Peterson has been awarded a MacArthur Foundation Research and Writing Grant (1996), a Fulbright Scholarship for research in the Czech Republic (1997), an Udall Center Public Policy Fellowship (2007), and a Rockefeller Bellagio Scholarly Residency (2008).[6] Throughout her career Peterson has received numerous awards, including the national Mentor Award of the Society for Women in International Political Economy (2000), and two awards at the University of Arizona: the Provost's General Education Teaching Award (2001), and the Magellan Circle Award for Teaching Excellence (2008).[7]
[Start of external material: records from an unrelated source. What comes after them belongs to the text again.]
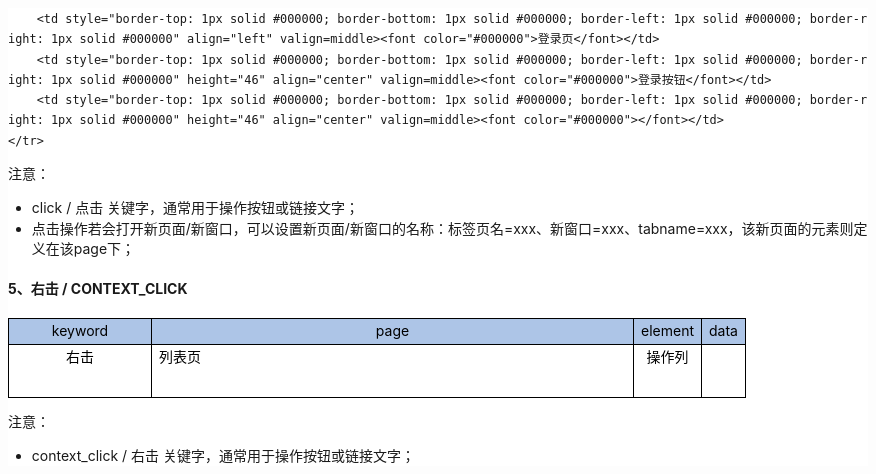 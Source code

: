 		<td style="border-top: 1px solid #000000; border-bottom: 1px solid #000000; border-left: 1px solid #000000; border-right: 1px solid #000000" align="left" valign=middle><font color="#000000">登录页</font></td>
		<td style="border-top: 1px solid #000000; border-bottom: 1px solid #000000; border-left: 1px solid #000000; border-right: 1px solid #000000" height="46" align="center" valign=middle><font color="#000000">登录按钮</font></td>
        <td style="border-top: 1px solid #000000; border-bottom: 1px solid #000000; border-left: 1px solid #000000; border-right: 1px solid #000000" height="46" align="center" valign=middle><font color="#000000"></font></td>
	</tr>
</table>

注意：
- click / 点击 关键字，通常用于操作按钮或链接文字；
- 点击操作若会打开新页面/新窗口，可以设置新页面/新窗口的名称：标签页名=xxx、新窗口=xxx、tabname=xxx，该新页面的元素则定义在该page下；

#### 5、右击 / CONTEXT_CLICK

<table cellspacing="0" border="0">
	<colgroup width="143"></colgroup>
	<colgroup width="482"></colgroup>
	<tr>
		<td style="border-top: 1px solid #000000; border-bottom: 1px solid #000000; border-left: 1px solid #000000; border-right: 1px solid #000000" height="18" align="center" valign=middle bgcolor="#ADC5E7"><font color="#000000">keyword</font></td>
		<td style="border-top: 1px solid #000000; border-bottom: 1px solid #000000; border-left: 1px solid #000000; border-right: 1px solid #000000" align="center" valign=middle bgcolor="#ADC5E7"><font color="#000000">page</font></td>
		<td style="border-top: 1px solid #000000; border-bottom: 1px solid #000000; border-left: 1px solid #000000; border-right: 1px solid #000000" height="18" align="center" valign=middle bgcolor="#ADC5E7"><font color="#000000">element</font></td>
		<td style="border-top: 1px solid #000000; border-bottom: 1px solid #000000; border-left: 1px solid #000000; border-right: 1px solid #000000" height="18" align="center" valign=middle bgcolor="#ADC5E7"><font color="#000000">data</font></td>
	</tr>
	<tr>
		<td style="border-top: 1px solid #000000; border-bottom: 1px solid #000000; border-left: 1px solid #000000; border-right: 1px solid #000000" height="46" align="center" valign=middle><font color="#000000">右击</font></td>
		<td style="border-top: 1px solid #000000; border-bottom: 1px solid #000000; border-left: 1px solid #000000; border-right: 1px solid #000000" align="left" valign=middle><font color="#000000">列表页</font></td>
		<td style="border-top: 1px solid #000000; border-bottom: 1px solid #000000; border-left: 1px solid #000000; border-right: 1px solid #000000" height="46" align="center" valign=middle><font color="#000000">操作列</font></td>
        <td style="border-top: 1px solid #000000; border-bottom: 1px solid #000000; border-left: 1px solid #000000; border-right: 1px solid #000000" height="46" align="center" valign=middle><font color="#000000"></font></td>
	</tr>
</table>

注意：
- context_click / 右击 关键字，通常用于操作按钮或链接文字；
V. Spike Peterson holds a Ph.D. in International Relations, from American University, Washington, DC, 1988, an M.A. in Social Science: Anthropology/African Studies, from the University of Illinois, Urbana, IL, 1975 and a B.S. with Honors, in Psychology/Philosophy, from the University of Illinois, Urbana, IL, 1970.[8]

Publications

  • Gendered States: Feminist (Re)Visions of International Relations Theory (Ed.) (Lynne Rienner Publishers, 1992). ISBN 978-1555873288
  • Global Gender Issues (Dilemmas in World Politics), with Professor Anne Sisson Runyan (Westview Press, 1993). ISBN 978-0813313108
  • Global Gender Issues in the New Millennium (Dilemmas in World Politics) with Professor Anne Sisson Runyan (Westview Press, 2013).
  • A Critical Rewriting of Global Political Economy: Integrating Reproductive, Productive and Virtual Economies (Routledge, 2003).
  • "Sex Matters." International Feminist Journal of Politics 16 (2014), 3: 389-409.
  • "Transgressing boundaries: Theories of knowledge, gender and international relations" Millenium 21 (1992): 183-206.
  • "Whose Rights? A Critique of the" Givens" in Human Rights Discourse." Alternatives: Global, Local, Political 15.3 (1990): 303-344.
  • "How (the meaning of) gender matters in political economy." New Political Economy 10.4 (2005): 499-521.

References

  1. "V. Spike Peterson | School of Government & Public Policy". sgpp.arizona.edu. Retrieved 2016-12-08.
  2. "Institute of Advanced Study : Professor V Spike Peterson - Durham University". www.dur.ac.uk. Retrieved 2016-12-08.
  3. "V. Spike Peterson". www.u.arizona.edu. Retrieved 2016-12-08.
  4. "V. Spike Peterson | School of Government & Public Policy". sgpp.arizona.edu. Retrieved 2016-12-08.
  5. "V. Spike Peterson | School of Government & Public Policy". sgpp.arizona.edu. Retrieved 2016-12-08.
  6. "V. Spike Peterson Ph.D. | The Department of Gender & Women's Studies". gws.arizona.edu. Retrieved 2018-11-27.
  7. "V. Spike Peterson Ph.D. | The Department of Gender & Women's Studies". gws.arizona.edu. Retrieved 2018-11-27.
  8. Peterson, V. Spike. "Curriculum Vitae" (PDF). Retrieved 2016-08-12.